Bogotá — The outlook for corporate investments in Latin America remains cloudy in the midst of persistent inflation and still high interest rates, which has been reflected in a drop of at least 20% in M&As to July.
Investor confidence has not fully recovered and risk aversion persists in emerging markets, so both the number of M&A transactions and the capital mobilized have suffered.
So far this year up to July, a total of 1,757 M&A transactions were registered in Latin America for an aggregate amount of $45.3 billion, according to figures from TTR Data and Datasite.
This meant a drop in the number of transactions of 20%, while the capital mobilized contracted by 34% with respect to the same period in 2022, according to the report.
In an interview with Bloomberg Línea, the co-leader of Baker McKenzie’s M&A practice area, Natalia Ponce de León, reflected on these figures, the reasons that could lead to this loss of dynamics and the projections of one of the most active firms in this area in the region.
The analyst points out that since last year there has already been a decrease in the number of mergers and acquisitions in the region as a result, among other aspects, of high interest rates and the depreciation of several currencies, as well as the rise in inflation.
The internal rates of return on some investments may be impacted with these factors and may not look as attractive in the face of high interest rates, she said.
“The region is also affected by the situation in Ukraine and the effects on supply chains.

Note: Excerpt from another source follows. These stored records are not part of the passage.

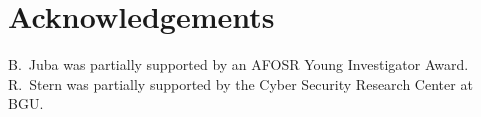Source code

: \documentclass{article}
\begin{document}
	
	
	
	\section*{Acknowledgements}
	B.~Juba was partially supported by an AFOSR Young Investigator Award. 
	R.~Stern was partially supported by the Cyber Security Research Center 
	at BGU. 
	
	
	
	
\end{document}

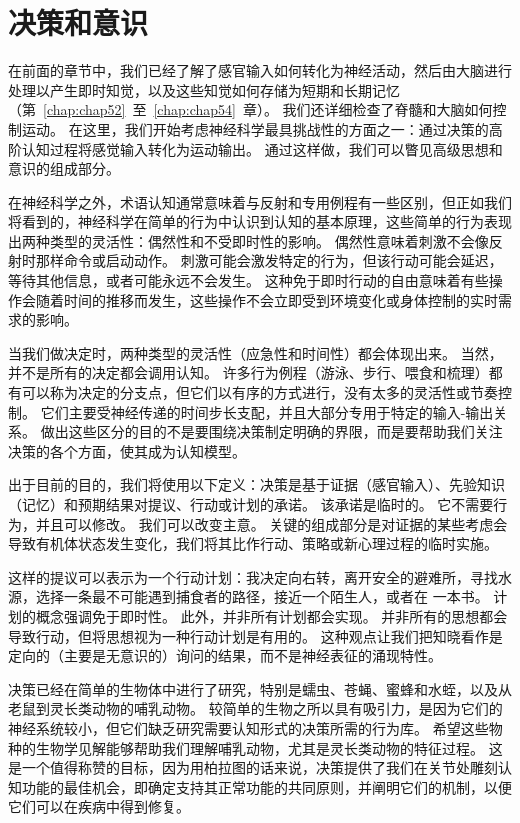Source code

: \chapter{决策和意识} \label{chap:chap56}

在前面的章节中，我们已经了解了感官输入如何转化为神经活动，然后由大脑进行处理以产生即时知觉，以及这些知觉如何存储为短期和长期记忆（第~\ref{chap:chap52}~至~\ref{chap:chap54}~章）。
我们还详细检查了脊髓和大脑如何控制运动。
在这里，我们开始考虑神经科学最具挑战性的方面之一：通过决策的高阶认知过程将感觉输入转化为运动输出。
通过这样做，我们可以瞥见高级思想和意识的组成部分。


在神经科学之外，术语认知通常意味着与反射和专用例程有一些区别，但正如我们将看到的，神经科学在简单的行为中认识到认知的基本原理，这些简单的行为表现出两种类型的灵活性：偶然性和不受即时性的影响。
偶然性意味着刺激不会像反射时那样命令或启动动作。
刺激可能会激发特定的行为，但该行动可能会延迟，等待其他信息，或者可能永远不会发生。
这种免于即时行动的自由意味着有些操作会随着时间的推移而发生，这些操作不会立即受到环境变化或身体控制的实时需求的影响。


当我们做决定时，两种类型的灵活性（应急性和时间性）都会体现出来。
当然，并不是所有的决定都会调用认知。
许多行为例程（游泳、步行、喂食和梳理）都有可以称为决定的分支点，但它们以有序的方式进行，没有太多的灵活性或节奏控制。
它们主要受神经传递的时间步长支配，并且大部分专用于特定的输入-输出关系。
做出这些区分的目的不是要围绕决策制定明确的界限，而是要帮助我们关注决策的各个方面，使其成为认知模型。


出于目前的目的，我们将使用以下定义：决策是基于证据（感官输入）、先验知识（记忆）和预期结果对提议、行动或计划的承诺。
该承诺是临时的。
它不需要行为，并且可以修改。
我们可以改变主意。
关键的组成部分是对证据的某些考虑会导致有机体状态发生变化，我们将其比作行动、策略或新心理过程的临时实施。


这样的提议可以表示为一个行动计划：我决定向右转，离开安全的避难所，寻找水源，选择一条最不可能遇到捕食者的路径，接近一个陌生人，或者在 一本书。
计划的概念强调免于即时性。
此外，并非所有计划都会实现。 并非所有的思想都会导致行动，但将思想视为一种行动计划是有用的。
这种观点让我们把知晓看作是定向的（主要是无意识的）询问的结果，而不是神经表征的涌现特性。


决策已经在简单的生物体中进行了研究，特别是蠕虫、苍蝇、蜜蜂和水蛭，以及从老鼠到灵长类动物的哺乳动物。
较简单的生物之所以具有吸引力，是因为它们的神经系统较小，但它们缺乏研究需要认知形式的决策所需的行为库。
希望这些物种的生物学见解能够帮助我们理解哺乳动物，尤其是灵长类动物的特征过程。
这是一个值得称赞的目标，因为用柏拉图的话来说，决策提供了我们在关节处雕刻认知功能的最佳机会，即确定支持其正常功能的共同原则，并阐明它们的机制，以便它们可以在疾病中得到修复。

In addition, the changes of government in Colombia and in the region have also brought uncertainty that does not always favor the M&A market,” she added.
Specifically, she referred to changes in the applicable regulatory framework, which “bring uncertainty”.
“And uncertainty is not a friend of investors, especially foreign ones. The lack of clarity about whether the institutional framework may change in the short or medium term, undoubtedly makes us less attractive as a country and as a region,” she said in the interview.
Even so, she believes that in the second half of the year there may be an increase in the number of mergers and acquisitions in the region.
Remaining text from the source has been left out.